Forgetting fiction is one thing but I would certainly like to remember more of the nonfiction books I read (or listen to as is more often the case). I feel like that’s the whole point of even reading nonfiction: to learn new stuff but if I can’t remember most of it then it’s almost pointless.


Right after I develop the self discipline to stop scrolling thru boing boing comments, I will dedicate the time to select a book and read it in a focused way. Then I will try this the next time.


I can’t see doing this for anything not nonfiction.

I did the same on an analog approach, but I’ve switched my commonplace notebook into an index file for serious work. I just find it easier to shuffle and scan, easier even than building something like a wiki.

You are a Tenth Generation AI hologrammatic computer, possibly in charge of running operations on a mining vessel, and I claim my £5.

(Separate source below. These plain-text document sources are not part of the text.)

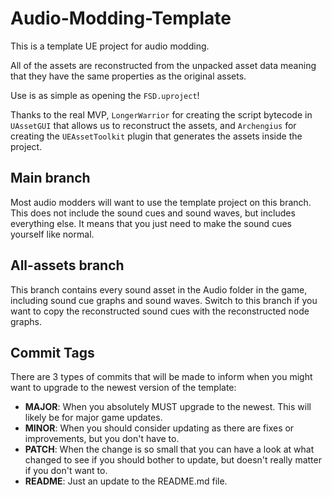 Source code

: # Audio-Modding-Template
This is a template UE project for audio modding. 

All of the assets are reconstructed from the unpacked asset data meaning that they have the same properties as the original assets. 

Use is as simple as opening the `FSD.uproject`!

Thanks to the real MVP, `LongerWarrior` for creating the script bytecode in `UAssetGUI` that allows us to reconstruct the assets, and `Archengius` for creating the `UEAssetToolkit` plugin that generates the assets inside the project.

## Main branch
Most audio modders will want to use the template project on this branch. This does not include the sound cues and sound waves, but includes everything else. It means that you just need to make the sound cues yourself like normal.

## All-assets branch
This branch contains every sound asset in the Audio folder in the game, including sound cue graphs and sound waves. Switch to this branch if you want to copy the reconstructed sound cues with the reconstructed node graphs.

## Commit Tags
There are 3 types of commits that will be made to inform when you might want to upgrade to the newest version of the template:
* **MAJOR**: When you absolutely MUST upgrade to the newest. This will likely be for major game updates.
* **MINOR**: When you should consider updating as there are fixes or improvements, but you don't have to.
* **PATCH**: When the change is so small that you can have a look at what changed to see if you should bother to update, but doesn't really matter if you don't want to.
* **README**: Just an update to the README.md file. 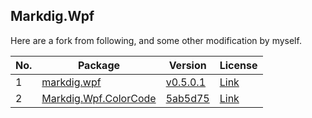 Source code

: ## Markdig.Wpf

Here are a fork from following, and some other modification by myself.

| No.  | Package                                                      | Version                                                      | License                                                      |
| ---- | ------------------------------------------------------------ | ------------------------------------------------------------ | ------------------------------------------------------------ |
| 1    | [markdig.wpf](https://github.com/Kryptos-FR/markdig.wpf)     | [v0.5.0.1](https://github.com/Kryptos-FR/markdig.wpf/releases/tag/v0.5.0.1) | [Link](https://github.com/coltrane2ny/Markdig.Wpf.ColorCode/blob/main/LICENSE) |
| 2    | [Markdig.Wpf.ColorCode](https://github.com/coltrane2ny/Markdig.Wpf.ColorCode) | [5ab5d75](https://github.com/coltrane2ny/Markdig.Wpf.ColorCode/commit/5ab5d75d4384968d8568f23fc0224ff2d49b8508) | [Link](https://github.com/Kryptos-FR/markdig.wpf/blob/develop/LICENSE.md) |

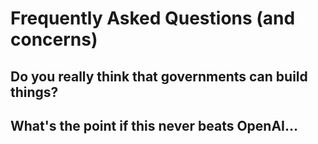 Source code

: # Frequently Asked Questions (and concerns)


## Do you really think that governments can build things?


## What's the point if this never beats OpenAI...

Strange, I wasn’t even considering non-fiction and I do read a fair amount of it. Would not have worked for Heidegger’s Being and Time tho I was using yellow marker on that one but gave up pretty quickly when I realized literally every thing I’d read so far was marked in yellow. ‘Malcolm in the Middle’ did that as a joke also, which cracked me up.


Heidegger? I wish I could get my time used back.
Although, his prose does groove:

That’s a great system…I always say I’m going to do that, since there have been many times that I recall something interesting but can’t locate it again. But inevitably I get lazy and just read the book.

I can’t imagine doing what the article says, unless you’re really trying to deep-learn a difficult topic.